Stored items
----------

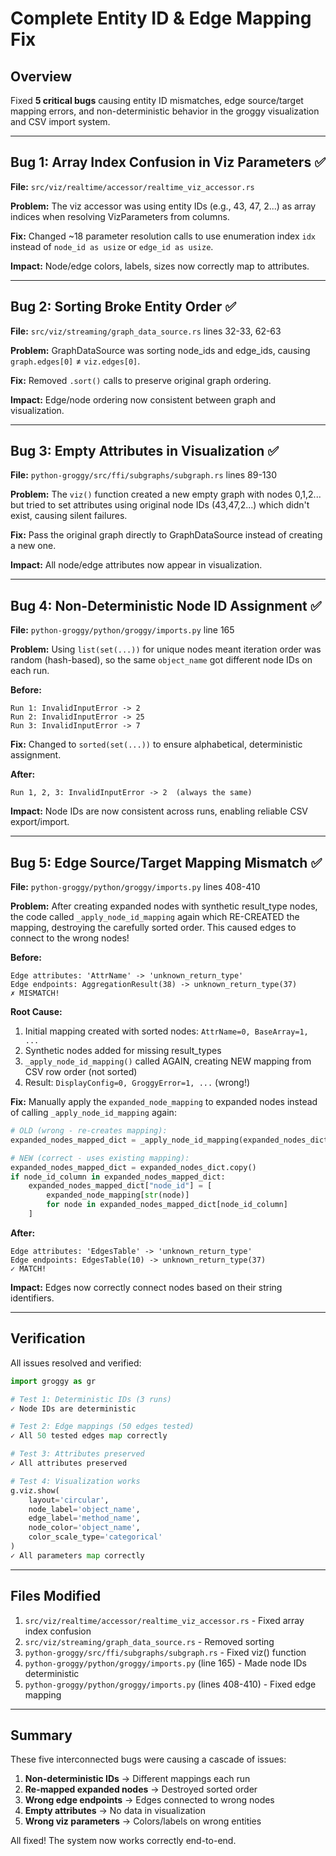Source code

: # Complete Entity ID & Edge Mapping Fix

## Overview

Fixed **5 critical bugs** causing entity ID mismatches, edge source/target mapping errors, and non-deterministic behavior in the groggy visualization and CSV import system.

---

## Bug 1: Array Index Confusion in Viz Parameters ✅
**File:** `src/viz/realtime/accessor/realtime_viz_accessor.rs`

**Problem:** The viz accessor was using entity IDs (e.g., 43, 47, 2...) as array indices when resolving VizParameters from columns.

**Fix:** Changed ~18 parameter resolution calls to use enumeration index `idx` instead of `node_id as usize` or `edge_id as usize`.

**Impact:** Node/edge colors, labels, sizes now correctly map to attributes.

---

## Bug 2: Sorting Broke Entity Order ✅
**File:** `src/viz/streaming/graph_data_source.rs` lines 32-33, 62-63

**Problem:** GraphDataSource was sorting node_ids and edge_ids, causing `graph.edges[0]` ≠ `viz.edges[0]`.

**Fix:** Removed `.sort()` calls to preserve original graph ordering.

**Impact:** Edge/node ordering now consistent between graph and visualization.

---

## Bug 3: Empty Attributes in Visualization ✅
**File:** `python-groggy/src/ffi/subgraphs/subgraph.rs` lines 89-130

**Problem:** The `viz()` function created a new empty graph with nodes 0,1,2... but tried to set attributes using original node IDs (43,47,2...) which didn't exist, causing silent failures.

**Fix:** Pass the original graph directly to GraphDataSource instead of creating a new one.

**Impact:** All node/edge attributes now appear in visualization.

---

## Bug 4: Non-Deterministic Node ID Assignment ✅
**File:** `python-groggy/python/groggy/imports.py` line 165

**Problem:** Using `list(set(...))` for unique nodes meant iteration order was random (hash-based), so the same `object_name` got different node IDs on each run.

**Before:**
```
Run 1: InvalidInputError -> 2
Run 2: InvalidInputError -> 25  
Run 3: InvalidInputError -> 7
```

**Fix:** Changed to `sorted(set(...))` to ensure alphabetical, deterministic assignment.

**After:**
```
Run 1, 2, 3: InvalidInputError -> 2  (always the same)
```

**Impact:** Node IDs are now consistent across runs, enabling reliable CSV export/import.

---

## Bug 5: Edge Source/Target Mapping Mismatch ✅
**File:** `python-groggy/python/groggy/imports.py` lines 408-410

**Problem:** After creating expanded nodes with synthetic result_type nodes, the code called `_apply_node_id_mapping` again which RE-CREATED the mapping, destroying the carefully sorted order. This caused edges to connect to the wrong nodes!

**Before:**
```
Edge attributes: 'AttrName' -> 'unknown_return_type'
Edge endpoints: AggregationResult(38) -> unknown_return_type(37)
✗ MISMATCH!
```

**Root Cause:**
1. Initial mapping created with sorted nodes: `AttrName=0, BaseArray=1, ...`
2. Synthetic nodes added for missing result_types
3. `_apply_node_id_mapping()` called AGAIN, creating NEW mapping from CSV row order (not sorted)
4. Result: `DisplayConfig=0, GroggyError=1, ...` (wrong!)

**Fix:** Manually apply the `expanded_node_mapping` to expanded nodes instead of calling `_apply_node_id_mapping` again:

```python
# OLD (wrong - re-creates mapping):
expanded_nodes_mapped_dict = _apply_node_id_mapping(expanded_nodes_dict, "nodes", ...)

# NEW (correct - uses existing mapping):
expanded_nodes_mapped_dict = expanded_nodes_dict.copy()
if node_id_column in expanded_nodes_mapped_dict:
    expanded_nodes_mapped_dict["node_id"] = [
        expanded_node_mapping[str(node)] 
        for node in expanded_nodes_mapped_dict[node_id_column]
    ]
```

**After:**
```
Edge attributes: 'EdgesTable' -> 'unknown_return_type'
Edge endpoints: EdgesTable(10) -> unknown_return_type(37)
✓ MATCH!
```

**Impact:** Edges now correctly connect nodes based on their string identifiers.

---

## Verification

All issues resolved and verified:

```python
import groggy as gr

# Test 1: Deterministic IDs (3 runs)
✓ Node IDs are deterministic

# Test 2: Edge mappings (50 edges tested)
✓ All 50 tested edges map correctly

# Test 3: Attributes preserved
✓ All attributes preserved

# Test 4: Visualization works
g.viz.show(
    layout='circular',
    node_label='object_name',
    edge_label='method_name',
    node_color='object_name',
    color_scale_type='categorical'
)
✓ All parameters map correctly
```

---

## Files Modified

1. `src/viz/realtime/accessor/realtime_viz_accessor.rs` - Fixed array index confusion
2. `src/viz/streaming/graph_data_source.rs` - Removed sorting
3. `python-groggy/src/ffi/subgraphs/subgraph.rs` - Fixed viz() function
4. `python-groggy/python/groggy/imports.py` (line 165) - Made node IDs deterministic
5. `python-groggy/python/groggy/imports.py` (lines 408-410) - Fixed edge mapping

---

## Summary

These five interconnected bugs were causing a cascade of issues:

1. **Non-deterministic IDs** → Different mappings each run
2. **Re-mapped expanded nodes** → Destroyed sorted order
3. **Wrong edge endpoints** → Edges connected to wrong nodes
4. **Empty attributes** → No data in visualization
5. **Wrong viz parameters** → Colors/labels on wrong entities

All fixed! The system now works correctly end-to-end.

----------

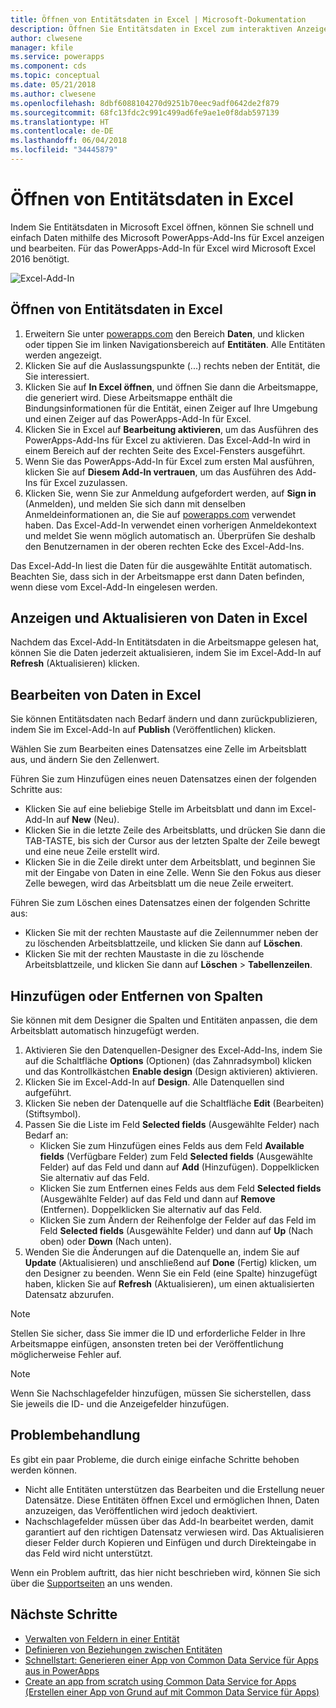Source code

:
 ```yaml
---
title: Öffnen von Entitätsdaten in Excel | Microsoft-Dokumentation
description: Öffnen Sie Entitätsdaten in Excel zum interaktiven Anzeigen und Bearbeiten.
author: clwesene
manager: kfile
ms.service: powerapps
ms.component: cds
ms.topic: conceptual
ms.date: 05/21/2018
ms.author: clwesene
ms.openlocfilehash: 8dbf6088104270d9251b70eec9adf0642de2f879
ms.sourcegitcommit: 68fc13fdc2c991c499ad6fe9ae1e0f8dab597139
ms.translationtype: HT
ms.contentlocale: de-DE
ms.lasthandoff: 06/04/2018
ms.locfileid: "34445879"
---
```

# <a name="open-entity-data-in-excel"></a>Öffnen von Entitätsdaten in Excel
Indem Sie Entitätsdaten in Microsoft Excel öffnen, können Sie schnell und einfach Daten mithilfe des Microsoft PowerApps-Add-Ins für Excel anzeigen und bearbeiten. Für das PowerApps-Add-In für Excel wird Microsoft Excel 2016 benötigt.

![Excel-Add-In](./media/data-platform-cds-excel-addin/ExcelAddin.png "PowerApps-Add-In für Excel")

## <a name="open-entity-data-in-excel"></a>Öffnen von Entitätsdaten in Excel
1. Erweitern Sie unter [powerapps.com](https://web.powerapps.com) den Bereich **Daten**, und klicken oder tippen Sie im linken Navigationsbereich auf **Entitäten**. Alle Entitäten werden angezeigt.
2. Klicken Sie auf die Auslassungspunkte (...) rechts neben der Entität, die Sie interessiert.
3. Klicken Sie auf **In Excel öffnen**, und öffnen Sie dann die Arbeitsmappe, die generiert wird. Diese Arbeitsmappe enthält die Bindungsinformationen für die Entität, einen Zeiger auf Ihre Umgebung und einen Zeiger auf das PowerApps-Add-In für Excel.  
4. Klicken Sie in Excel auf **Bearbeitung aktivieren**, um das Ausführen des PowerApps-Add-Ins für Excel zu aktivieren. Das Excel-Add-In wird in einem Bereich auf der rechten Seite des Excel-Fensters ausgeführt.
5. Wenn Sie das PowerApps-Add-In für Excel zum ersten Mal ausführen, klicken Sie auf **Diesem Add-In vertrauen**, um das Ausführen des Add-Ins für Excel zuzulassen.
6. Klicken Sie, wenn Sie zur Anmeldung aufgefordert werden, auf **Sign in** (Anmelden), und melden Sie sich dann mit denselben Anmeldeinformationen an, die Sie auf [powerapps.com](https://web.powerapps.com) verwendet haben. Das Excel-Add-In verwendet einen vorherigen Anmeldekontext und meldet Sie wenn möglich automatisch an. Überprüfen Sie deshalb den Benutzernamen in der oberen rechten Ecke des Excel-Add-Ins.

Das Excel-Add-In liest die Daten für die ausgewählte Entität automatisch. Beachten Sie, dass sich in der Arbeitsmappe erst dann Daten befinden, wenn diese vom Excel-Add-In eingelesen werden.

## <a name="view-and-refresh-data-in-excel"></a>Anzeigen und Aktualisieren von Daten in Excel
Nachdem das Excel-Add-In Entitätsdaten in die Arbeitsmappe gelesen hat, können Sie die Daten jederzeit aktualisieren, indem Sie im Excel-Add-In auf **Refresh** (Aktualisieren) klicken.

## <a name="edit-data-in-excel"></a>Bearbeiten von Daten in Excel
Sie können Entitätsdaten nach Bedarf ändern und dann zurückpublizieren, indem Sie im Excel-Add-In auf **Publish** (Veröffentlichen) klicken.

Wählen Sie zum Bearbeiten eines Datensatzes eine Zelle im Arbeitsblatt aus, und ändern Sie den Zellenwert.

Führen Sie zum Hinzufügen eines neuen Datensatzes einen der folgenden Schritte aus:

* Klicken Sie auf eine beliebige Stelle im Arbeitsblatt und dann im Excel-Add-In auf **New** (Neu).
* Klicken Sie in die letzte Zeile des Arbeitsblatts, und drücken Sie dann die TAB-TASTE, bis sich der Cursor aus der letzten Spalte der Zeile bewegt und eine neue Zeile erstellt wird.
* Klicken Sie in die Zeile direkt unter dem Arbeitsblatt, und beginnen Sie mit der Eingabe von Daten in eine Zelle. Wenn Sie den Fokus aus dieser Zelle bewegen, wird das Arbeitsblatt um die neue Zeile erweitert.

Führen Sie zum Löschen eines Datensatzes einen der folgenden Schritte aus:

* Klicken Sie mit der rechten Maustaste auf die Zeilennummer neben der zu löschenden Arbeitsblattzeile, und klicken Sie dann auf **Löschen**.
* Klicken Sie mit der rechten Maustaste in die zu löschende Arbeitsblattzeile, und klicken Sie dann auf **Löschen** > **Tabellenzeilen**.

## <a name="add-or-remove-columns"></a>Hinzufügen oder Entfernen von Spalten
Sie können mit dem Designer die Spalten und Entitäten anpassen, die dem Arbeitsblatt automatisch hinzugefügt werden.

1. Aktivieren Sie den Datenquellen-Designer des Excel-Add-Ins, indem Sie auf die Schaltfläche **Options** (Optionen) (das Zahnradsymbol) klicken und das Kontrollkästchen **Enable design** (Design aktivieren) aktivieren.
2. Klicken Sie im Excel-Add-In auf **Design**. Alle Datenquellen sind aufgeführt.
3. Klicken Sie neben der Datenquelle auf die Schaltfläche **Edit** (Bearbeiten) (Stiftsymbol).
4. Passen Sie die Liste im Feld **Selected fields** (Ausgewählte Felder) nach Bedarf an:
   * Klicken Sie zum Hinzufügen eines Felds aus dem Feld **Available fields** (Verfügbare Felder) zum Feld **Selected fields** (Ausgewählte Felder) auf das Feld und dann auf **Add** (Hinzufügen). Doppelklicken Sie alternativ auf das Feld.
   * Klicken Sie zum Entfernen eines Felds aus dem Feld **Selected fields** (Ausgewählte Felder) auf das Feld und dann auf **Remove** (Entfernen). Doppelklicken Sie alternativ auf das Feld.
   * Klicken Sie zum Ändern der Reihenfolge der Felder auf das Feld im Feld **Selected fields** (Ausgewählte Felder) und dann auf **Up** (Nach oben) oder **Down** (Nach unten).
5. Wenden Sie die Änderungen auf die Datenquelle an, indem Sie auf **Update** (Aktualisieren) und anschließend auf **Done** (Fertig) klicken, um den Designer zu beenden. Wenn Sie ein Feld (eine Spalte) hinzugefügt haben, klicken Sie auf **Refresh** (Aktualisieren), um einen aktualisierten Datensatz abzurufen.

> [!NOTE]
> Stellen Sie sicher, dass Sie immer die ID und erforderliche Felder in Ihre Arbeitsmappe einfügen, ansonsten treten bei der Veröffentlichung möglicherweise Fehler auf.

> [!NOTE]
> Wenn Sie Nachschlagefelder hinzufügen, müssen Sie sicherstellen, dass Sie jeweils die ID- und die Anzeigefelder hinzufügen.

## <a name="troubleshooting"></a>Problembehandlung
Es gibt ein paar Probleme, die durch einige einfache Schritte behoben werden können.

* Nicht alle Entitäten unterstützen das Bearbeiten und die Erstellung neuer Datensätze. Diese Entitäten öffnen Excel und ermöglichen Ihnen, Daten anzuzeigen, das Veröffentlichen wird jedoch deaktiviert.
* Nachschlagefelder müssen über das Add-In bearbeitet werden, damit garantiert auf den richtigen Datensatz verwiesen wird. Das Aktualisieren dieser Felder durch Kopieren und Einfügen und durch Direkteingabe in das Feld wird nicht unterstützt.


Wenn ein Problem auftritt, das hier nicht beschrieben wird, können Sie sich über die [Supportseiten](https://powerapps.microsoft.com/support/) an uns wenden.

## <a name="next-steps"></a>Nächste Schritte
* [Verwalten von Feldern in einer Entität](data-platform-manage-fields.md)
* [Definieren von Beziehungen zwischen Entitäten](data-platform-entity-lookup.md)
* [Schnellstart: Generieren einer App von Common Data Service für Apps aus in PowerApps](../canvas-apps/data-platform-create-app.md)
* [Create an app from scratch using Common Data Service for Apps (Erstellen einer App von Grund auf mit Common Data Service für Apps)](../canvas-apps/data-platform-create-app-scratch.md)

----------

- **About this task**
For the word "accessor", go through the records and show each line that carries it.

- **Task result**
**File:** `src/viz/realtime/accessor/realtime_viz_accessor.rs`
**Problem:** The viz accessor was using entity IDs (e.g., 43, 47, 2...) as array indices when resolving VizParameters from columns.
1. `src/viz/realtime/accessor/realtime_viz_accessor.rs` - Fixed array index confusion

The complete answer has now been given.